“Our greatest fear should not be of failure, but of succeeding at something that doesn't really matter.” –DL Moody (allegedly)
The short version: In this post I’m briefly summarizing how I spent my work-time in 2022, and what I’m planning for 2023.
I expect to carry on with a similar time allocation into 2023.
If you think there are other things I should be doing instead or differently, please don’t be shy, the comment section is below, or DM me, email, etc.
The long version:
So, I was writing some technical post in late 2021, and realized that the thing I was talking about was a detail sitting on top of a giant pile of idiosyncratic beliefs and terminology that nobody else would understand. So I started writing a background section to that post.

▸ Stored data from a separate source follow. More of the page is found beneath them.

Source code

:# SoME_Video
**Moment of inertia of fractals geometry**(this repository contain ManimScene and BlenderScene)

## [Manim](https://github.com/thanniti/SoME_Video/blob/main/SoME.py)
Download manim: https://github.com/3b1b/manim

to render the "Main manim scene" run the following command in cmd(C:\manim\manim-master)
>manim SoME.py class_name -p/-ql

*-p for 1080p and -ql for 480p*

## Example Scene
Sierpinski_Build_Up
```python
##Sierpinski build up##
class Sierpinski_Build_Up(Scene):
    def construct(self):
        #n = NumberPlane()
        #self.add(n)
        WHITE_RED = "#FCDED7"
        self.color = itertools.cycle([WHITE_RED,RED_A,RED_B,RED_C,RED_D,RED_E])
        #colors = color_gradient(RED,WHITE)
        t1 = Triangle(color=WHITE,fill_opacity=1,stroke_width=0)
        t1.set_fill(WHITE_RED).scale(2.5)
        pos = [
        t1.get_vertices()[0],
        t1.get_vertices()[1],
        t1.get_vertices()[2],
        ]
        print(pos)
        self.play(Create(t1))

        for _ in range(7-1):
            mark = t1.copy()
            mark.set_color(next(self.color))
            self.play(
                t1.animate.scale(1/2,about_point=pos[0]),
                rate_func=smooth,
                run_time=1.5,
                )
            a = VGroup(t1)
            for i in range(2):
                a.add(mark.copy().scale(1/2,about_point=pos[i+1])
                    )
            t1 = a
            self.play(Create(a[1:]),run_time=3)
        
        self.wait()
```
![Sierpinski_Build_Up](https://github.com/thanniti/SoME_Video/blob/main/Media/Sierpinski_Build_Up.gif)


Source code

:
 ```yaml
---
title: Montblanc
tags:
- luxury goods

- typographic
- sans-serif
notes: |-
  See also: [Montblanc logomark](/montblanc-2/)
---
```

That background section grew and grew and grew, and eventually turned into a book-length series of 15 blog posts entitled “Intro to Brain-Like AGI Safety”, which reorganized and re-explained almost everything I had written and thought about up to that point, since I started in the field around 2019. (My palimpsest!) Writing that series took up pretty much 100% of my work time until May 2022.
Then I spent much of the late spring and summer catching up on lots of miscellaneous to-do-list stuff that I had put off while writing the series, and everyone in my family caught COVID, and we took a family vacation, and I attended two conferences, and I switched jobs when Jed McCaleb generously offered me a home at Astera Institute, and various other things. So I didn’t get much research done during the late spring and summer.
Moving on to the rest of the year, my substantive work time has been divided, I dunno, something like 45%-45%-10% between “my main research project”, “other research”, and “outreach”. Let’s take those one at a time in the next three sections.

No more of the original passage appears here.